» **Goal of the exercise**
From the entries below, copy every line that holds the word "boundaries".

» **Supplied entries**

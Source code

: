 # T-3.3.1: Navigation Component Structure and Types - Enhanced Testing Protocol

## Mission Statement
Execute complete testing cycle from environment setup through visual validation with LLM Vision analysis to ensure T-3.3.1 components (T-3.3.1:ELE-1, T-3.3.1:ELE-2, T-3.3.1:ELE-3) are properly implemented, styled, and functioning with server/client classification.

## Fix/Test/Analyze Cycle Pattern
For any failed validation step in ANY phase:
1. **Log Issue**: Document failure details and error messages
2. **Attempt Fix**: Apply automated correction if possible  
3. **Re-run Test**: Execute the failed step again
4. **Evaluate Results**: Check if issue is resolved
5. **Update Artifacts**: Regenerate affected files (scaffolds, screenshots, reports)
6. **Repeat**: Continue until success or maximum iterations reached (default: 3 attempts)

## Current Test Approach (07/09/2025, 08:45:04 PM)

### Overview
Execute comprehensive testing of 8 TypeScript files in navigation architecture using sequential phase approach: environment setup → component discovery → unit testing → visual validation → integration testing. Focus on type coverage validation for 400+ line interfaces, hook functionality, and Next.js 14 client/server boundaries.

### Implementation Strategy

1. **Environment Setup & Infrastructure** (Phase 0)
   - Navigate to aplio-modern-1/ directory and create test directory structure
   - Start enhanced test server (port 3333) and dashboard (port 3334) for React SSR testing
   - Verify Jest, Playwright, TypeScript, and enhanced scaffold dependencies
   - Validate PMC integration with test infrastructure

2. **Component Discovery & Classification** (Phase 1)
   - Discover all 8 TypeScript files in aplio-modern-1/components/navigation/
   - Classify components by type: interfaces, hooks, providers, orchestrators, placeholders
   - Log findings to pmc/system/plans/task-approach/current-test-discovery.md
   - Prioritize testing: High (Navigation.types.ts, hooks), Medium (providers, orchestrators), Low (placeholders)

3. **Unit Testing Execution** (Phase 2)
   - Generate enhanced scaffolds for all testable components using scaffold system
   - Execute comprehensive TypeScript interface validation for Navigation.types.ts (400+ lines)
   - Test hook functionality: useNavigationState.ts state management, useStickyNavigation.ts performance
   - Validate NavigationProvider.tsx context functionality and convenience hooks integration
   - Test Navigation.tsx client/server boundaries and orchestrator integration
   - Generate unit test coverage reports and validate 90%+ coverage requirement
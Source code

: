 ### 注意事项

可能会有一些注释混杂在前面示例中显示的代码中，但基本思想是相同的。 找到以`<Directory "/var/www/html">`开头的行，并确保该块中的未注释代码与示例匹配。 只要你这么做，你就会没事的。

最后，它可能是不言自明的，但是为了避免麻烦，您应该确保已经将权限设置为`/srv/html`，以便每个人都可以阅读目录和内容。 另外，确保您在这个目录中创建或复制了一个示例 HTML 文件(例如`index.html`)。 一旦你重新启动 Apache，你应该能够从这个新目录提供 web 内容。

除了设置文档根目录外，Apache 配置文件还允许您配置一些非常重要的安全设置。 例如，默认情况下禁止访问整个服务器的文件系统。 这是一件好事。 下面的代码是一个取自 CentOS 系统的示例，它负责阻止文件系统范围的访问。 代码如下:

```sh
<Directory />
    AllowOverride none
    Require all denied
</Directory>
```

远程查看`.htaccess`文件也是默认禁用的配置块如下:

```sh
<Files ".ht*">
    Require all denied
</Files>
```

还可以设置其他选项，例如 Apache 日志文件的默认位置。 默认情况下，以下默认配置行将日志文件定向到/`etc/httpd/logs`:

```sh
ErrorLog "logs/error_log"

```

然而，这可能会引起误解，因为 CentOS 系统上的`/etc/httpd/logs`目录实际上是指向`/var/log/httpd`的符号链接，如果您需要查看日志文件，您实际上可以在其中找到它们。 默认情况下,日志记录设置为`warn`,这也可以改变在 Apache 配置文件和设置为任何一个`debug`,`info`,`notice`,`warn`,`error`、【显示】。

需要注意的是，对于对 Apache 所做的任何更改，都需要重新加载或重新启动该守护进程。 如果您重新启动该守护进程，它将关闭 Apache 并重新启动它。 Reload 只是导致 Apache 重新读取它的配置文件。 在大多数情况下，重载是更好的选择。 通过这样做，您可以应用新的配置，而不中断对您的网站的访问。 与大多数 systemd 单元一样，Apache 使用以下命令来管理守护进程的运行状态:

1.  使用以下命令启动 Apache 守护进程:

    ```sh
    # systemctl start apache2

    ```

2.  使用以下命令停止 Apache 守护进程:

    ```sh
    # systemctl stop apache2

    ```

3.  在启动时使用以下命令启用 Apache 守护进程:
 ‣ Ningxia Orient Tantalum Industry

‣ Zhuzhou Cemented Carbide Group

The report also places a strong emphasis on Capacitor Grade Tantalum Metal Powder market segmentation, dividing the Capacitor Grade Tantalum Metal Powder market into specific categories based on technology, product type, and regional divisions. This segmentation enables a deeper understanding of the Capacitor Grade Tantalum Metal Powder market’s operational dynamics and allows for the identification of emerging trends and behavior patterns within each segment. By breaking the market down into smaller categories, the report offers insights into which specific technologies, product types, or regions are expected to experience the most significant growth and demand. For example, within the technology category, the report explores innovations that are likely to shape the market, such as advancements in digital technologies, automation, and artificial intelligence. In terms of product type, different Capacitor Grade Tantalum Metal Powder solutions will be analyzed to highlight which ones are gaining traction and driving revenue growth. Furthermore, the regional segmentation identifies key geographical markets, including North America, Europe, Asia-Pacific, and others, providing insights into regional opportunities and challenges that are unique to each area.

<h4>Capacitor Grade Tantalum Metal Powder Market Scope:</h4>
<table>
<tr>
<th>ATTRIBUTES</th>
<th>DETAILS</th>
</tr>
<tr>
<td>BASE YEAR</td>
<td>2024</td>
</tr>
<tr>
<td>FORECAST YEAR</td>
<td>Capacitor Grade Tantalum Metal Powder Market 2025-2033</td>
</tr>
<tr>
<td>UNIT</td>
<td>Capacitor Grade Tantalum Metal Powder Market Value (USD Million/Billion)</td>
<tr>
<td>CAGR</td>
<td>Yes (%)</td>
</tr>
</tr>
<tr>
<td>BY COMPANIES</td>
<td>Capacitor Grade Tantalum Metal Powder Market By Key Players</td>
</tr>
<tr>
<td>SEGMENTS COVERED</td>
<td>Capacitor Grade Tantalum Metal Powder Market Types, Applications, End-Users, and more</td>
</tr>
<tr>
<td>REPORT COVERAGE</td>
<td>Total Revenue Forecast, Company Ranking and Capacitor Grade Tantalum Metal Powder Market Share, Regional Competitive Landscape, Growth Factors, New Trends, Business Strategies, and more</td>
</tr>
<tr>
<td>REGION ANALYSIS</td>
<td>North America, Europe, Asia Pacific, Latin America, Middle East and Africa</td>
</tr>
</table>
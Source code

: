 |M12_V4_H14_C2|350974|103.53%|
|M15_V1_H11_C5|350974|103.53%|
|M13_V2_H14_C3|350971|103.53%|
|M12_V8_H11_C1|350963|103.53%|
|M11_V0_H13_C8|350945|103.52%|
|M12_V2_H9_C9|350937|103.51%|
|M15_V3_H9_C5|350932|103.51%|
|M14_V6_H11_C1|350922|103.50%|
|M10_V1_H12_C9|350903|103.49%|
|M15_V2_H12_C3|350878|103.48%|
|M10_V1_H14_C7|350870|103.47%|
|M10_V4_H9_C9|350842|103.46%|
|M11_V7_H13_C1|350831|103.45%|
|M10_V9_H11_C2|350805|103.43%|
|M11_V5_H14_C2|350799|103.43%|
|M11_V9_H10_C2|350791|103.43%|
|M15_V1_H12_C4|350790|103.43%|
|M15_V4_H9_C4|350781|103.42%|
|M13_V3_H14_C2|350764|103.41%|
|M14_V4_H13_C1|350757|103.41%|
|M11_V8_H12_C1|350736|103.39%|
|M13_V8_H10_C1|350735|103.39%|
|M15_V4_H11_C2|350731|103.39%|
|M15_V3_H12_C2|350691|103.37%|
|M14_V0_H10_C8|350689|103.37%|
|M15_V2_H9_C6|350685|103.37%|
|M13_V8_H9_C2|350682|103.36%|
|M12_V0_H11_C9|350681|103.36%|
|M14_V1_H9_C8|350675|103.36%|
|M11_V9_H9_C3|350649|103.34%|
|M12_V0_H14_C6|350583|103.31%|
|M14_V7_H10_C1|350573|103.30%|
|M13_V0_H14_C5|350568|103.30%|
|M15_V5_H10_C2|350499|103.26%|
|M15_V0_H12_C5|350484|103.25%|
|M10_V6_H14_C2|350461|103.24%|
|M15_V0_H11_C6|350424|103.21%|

» **Answer for the task**
Execute comprehensive testing of 8 TypeScript files in navigation architecture using sequential phase approach: environment setup → component discovery → unit testing → visual validation → integration testing. Focus on type coverage validation for 400+ line interfaces, hook functionality, and Next.js 14 client/server boundaries.
   - Test Navigation.tsx client/server boundaries and orchestrator integration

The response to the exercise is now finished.